The main thing is to find things that are achievable, safe and that you enjoy. You need activities and exercises that fit into your life, otherwise they’re going to be difficult to maintain in the long run. Why not recruit friends to go to exercise classes with or follow videos online to make it more fun?

If you enjoy going to the gym, resistance exercises and free weights are really effective at keeping your muscles strong and the gentle impact is great for bone health. Be sure to enlist the help of an Physiotherapist, Osteopath or Personal Trainer with experience and knowledge of AS to create the best plan for you.

 

It’s important to say, before trying a new exercise regime or making big changes, please check with your doctor first to make sure it’s the right thing for you.

 

We’re all spending an increasing amount of time sat down. Particularly when living with AS, it’s important to sit with the correct posture to prevent problems building up. I find having a post-it note on my desk saying “sit up!” is a great way to remind me every now and then to check I’m sitting well. It’s easy to gradually slump closer to your computer screen or textbook, we’re all human!
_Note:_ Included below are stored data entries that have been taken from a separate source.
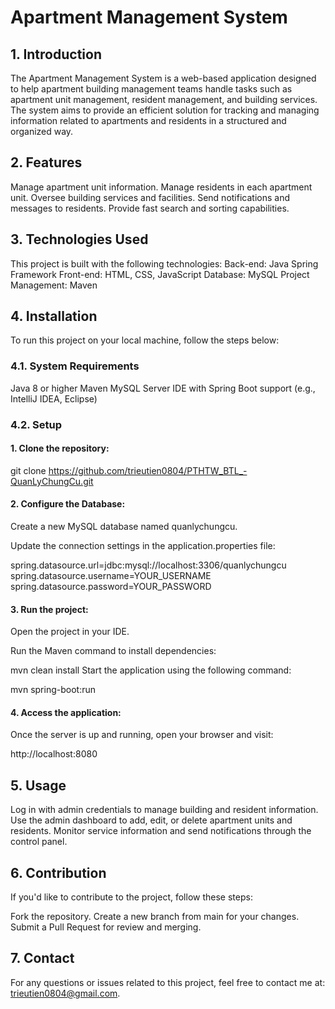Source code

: # Apartment Management System
## 1. Introduction	
 The Apartment Management System is a web-based application designed to help apartment building management teams handle tasks such as apartment unit management, resident management, and building services. The system aims to provide an efficient solution for tracking and managing information related to apartments and residents in a structured and organized way.

## 2. Features
Manage apartment unit information.
Manage residents in each apartment unit.
Oversee building services and facilities.
Send notifications and messages to residents.
Provide fast search and sorting capabilities.

## 3. Technologies Used
This project is built with the following technologies:
Back-end: Java Spring Framework
Front-end: HTML, CSS, JavaScript
Database: MySQL
Project Management: Maven

## 4. Installation
To run this project on your local machine, follow the steps below:

### 4.1. System Requirements
Java 8 or higher
Maven
MySQL Server
IDE with Spring Boot support (e.g., IntelliJ IDEA, Eclipse)
### 4.2. Setup
#### 1. Clone the repository:
git clone https://github.com/trieutien0804/PTHTW_BTL_-QuanLyChungCu.git

#### 2. Configure the Database:
Create a new MySQL database named quanlychungcu.

Update the connection settings in the application.properties file:

spring.datasource.url=jdbc:mysql://localhost:3306/quanlychungcu
spring.datasource.username=YOUR_USERNAME
spring.datasource.password=YOUR_PASSWORD

#### 3. Run the project:

Open the project in your IDE.

Run the Maven command to install dependencies:

mvn clean install
Start the application using the following command:

mvn spring-boot:run
#### 4. Access the application:

Once the server is up and running, open your browser and visit:

http://localhost:8080
## 5. Usage
Log in with admin credentials to manage building and resident information.
Use the admin dashboard to add, edit, or delete apartment units and residents.
Monitor service information and send notifications through the control panel.
## 6. Contribution
If you'd like to contribute to the project, follow these steps:

Fork the repository.
Create a new branch from main for your changes.
Submit a Pull Request for review and merging.
## 7. Contact
For any questions or issues related to this project, feel free to contact me at: trieutien0804@gmail.com.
To make sure you have the right desk set up:

 

  • Make sure both feet are flat on the floor when you’re seated and you’re sat back into your chair with the small of your back supported.
  • Have your forearms resting on the desk with elbows around 90 degrees and shoulders relaxed.
  • Check your computer screen is at eye level and use a book stand so your head isn’t tilted down or up.

 

Getting up and moving around regularly can create huge improvements in joint stiffness and general aches. Why not have a small glass of water on your desk so you have to get up to refill it more regularly? Or even set a timer for 20 minutes to make sure you don’t sit for too long in one go?

 

Finally, please don’t feel AS will hold you back from things you enjoy. There are always ways you can adapt things to suit you, sometimes you just have to get creative. Good luck and let me know how you get on with these tips!